Fico até hoje impressionado com esta música e mais impressionado ainda com minha mãe que repetia várias vezes os versos. Onde ela aprendeu essa música? Como aprendeu? Com quem? Eu nunca soube. Muito pequeno ainda, pois era 1969 e com apenas 9 anos me limitava a ouvir e gostar.
Só sei que gostava muito. Era um samba que iniciava com uma marcação magistral de um pandeiro e depois entrava um violão com baixo marcante. A voz da cantora entrava a seguir.
Era Cristina Buarque de Holanda, soube mais tarde. Madalena conhecia a canção sem conhecer a cantora. Pouco se sabia dela. Tinha voz bonita e afinada.
Perguntei aos mais velhos. Ninguém conhecia. Era uma desconhecida. Alguém lembrou que pelo sobrenome seria parente de alguém conhecido. Seria do famoso homem das letras do vocabulário, afinal todos o consultavam. Fiquei no ar sem entender.
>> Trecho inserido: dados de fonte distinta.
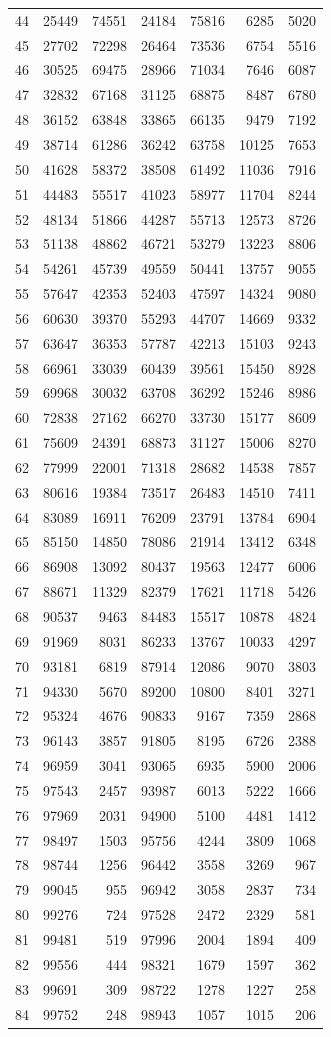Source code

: \documentclass[]{article}
\begin{document}
\begin{longtable}[]{@{}rrrrrrr@{}}
44 & 25449 & 74551 & 24184 & 75816 & 6285 & 5020\tabularnewline
45 & 27702 & 72298 & 26464 & 73536 & 6754 & 5516\tabularnewline
46 & 30525 & 69475 & 28966 & 71034 & 7646 & 6087\tabularnewline
47 & 32832 & 67168 & 31125 & 68875 & 8487 & 6780\tabularnewline
48 & 36152 & 63848 & 33865 & 66135 & 9479 & 7192\tabularnewline
49 & 38714 & 61286 & 36242 & 63758 & 10125 & 7653\tabularnewline
50 & 41628 & 58372 & 38508 & 61492 & 11036 & 7916\tabularnewline
51 & 44483 & 55517 & 41023 & 58977 & 11704 & 8244\tabularnewline
52 & 48134 & 51866 & 44287 & 55713 & 12573 & 8726\tabularnewline
53 & 51138 & 48862 & 46721 & 53279 & 13223 & 8806\tabularnewline
54 & 54261 & 45739 & 49559 & 50441 & 13757 & 9055\tabularnewline
55 & 57647 & 42353 & 52403 & 47597 & 14324 & 9080\tabularnewline
56 & 60630 & 39370 & 55293 & 44707 & 14669 & 9332\tabularnewline
57 & 63647 & 36353 & 57787 & 42213 & 15103 & 9243\tabularnewline
58 & 66961 & 33039 & 60439 & 39561 & 15450 & 8928\tabularnewline
59 & 69968 & 30032 & 63708 & 36292 & 15246 & 8986\tabularnewline
60 & 72838 & 27162 & 66270 & 33730 & 15177 & 8609\tabularnewline
61 & 75609 & 24391 & 68873 & 31127 & 15006 & 8270\tabularnewline
62 & 77999 & 22001 & 71318 & 28682 & 14538 & 7857\tabularnewline
63 & 80616 & 19384 & 73517 & 26483 & 14510 & 7411\tabularnewline
64 & 83089 & 16911 & 76209 & 23791 & 13784 & 6904\tabularnewline
65 & 85150 & 14850 & 78086 & 21914 & 13412 & 6348\tabularnewline
66 & 86908 & 13092 & 80437 & 19563 & 12477 & 6006\tabularnewline
67 & 88671 & 11329 & 82379 & 17621 & 11718 & 5426\tabularnewline
68 & 90537 & 9463 & 84483 & 15517 & 10878 & 4824\tabularnewline
69 & 91969 & 8031 & 86233 & 13767 & 10033 & 4297\tabularnewline
70 & 93181 & 6819 & 87914 & 12086 & 9070 & 3803\tabularnewline
71 & 94330 & 5670 & 89200 & 10800 & 8401 & 3271\tabularnewline
72 & 95324 & 4676 & 90833 & 9167 & 7359 & 2868\tabularnewline
73 & 96143 & 3857 & 91805 & 8195 & 6726 & 2388\tabularnewline
74 & 96959 & 3041 & 93065 & 6935 & 5900 & 2006\tabularnewline
75 & 97543 & 2457 & 93987 & 6013 & 5222 & 1666\tabularnewline
76 & 97969 & 2031 & 94900 & 5100 & 4481 & 1412\tabularnewline
77 & 98497 & 1503 & 95756 & 4244 & 3809 & 1068\tabularnewline
78 & 98744 & 1256 & 96442 & 3558 & 3269 & 967\tabularnewline
79 & 99045 & 955 & 96942 & 3058 & 2837 & 734\tabularnewline
80 & 99276 & 724 & 97528 & 2472 & 2329 & 581\tabularnewline
81 & 99481 & 519 & 97996 & 2004 & 1894 & 409\tabularnewline
82 & 99556 & 444 & 98321 & 1679 & 1597 & 362\tabularnewline
83 & 99691 & 309 & 98722 & 1278 & 1227 & 258\tabularnewline
84 & 99752 & 248 & 98943 & 1057 & 1015 & 206\tabularnewline

\end{longtable}
\end{document}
Acho que falavam do Aurélio Buarque de Holanda, o homem do dicionário.
Nas rodinhas de violão da turma da rua onde os mais velhos tocavam “Vendi os bois” dos Incríveis e “Animais irracionais” de Dom e Ravel ninguém sequer havia sido informado de uma sambista chamada Cristina. Conheciam Elizeth Cardoso da “vista assim do alto mais parece um céu no chão” e a voz rouca e forte de Elza Soares na célebre “lá vem a bateria da Mocidade Independente não existe mais quente...”
Era mesmo desconhecida. O mais interessante é que Madalena não chorava e nem derramava um gesto sequer de tristeza. Invocado perguntei: a música não lhe faz chorar? Ela respondeu que não e só trazia boas lembranças da sua infância que logo eram relatadas com riqueza de detalhes. Tempos no Piauí que jamais esquecera.
Maria Madalena era de José de Freitas e meu pai Severino de Guarabira na Paraíba e eu era grato pelo dom da vida, mas nunca soube direito como esses dois se encontraram lá pras bandas do Piauí. Havia muita prosa a respeito dos mais velhos e criança não ficava por perto para bisbilhotar.
Era demais para uma cabeça de nove anos. O tempo passou e continuo sem saber por onde Cristina anda. Será irmã daquele famoso compositor carioca? Continua contando ou cantando as lágrimas?
Paço do Lumiar (MA),
sexta-feira, 12 de junho de 2020 às 07h7min02s
Caramba, só em ler no título de sua crônica o “ Quantas lágrimas “, imediatamente me veio à cabeça não só a música em si, como também a voz da cantora. É impressionante o poder de uma música em nós! A música tem uma enorme capacidade de nos levar longe em nossas lembranças. Por isso é que se diz que a música é mágica, é vida.